TRUNAJOD.givenness.pronoun_density(doc: spacy.tokens.doc.Doc) → float

Compute pronoun density.

This is a measurement of text complexity, in the sense that a text with a higher pronoun density will be more difficult to read than a text with lower pronoun density (due to inferences needed). The way this is computed is taking the ratio between third person pronouns and total words in the text.

Parameters

doc (Spacy Doc) – Document to be processed.

Returns

Pronoun density

Return type

float

TRUNAJOD.givenness.pronoun_noun_ratio(doc: spacy.tokens.doc.Doc) → float

Compute Pronoun Noun ratio.

This is an approximation of text complexity/readability, since pronouns are co-references to a proper noun or a noun.
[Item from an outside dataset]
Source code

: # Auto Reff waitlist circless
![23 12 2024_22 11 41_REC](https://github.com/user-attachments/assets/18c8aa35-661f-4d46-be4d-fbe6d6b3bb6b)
This is computed as the taking the ratio between third person pronouns and total nouns.

Parameters

doc (Spacy doc) – Text to be processed

Returns

pronoun-noun ratio

Return type

float

HDM+05

Christian F Hempelmann, David Dufty, Philip M McCarthy, Arthur C Graesser, Zhiqiang Cai, and Danielle S McNamara. Using lsa to automatically identify givenness and newness of noun phrases in written discourse. In Proceedings of the 27th annual conference of the Cognitive Science Society, 941–946. Erlbaum Mahwah, NJ, 2005.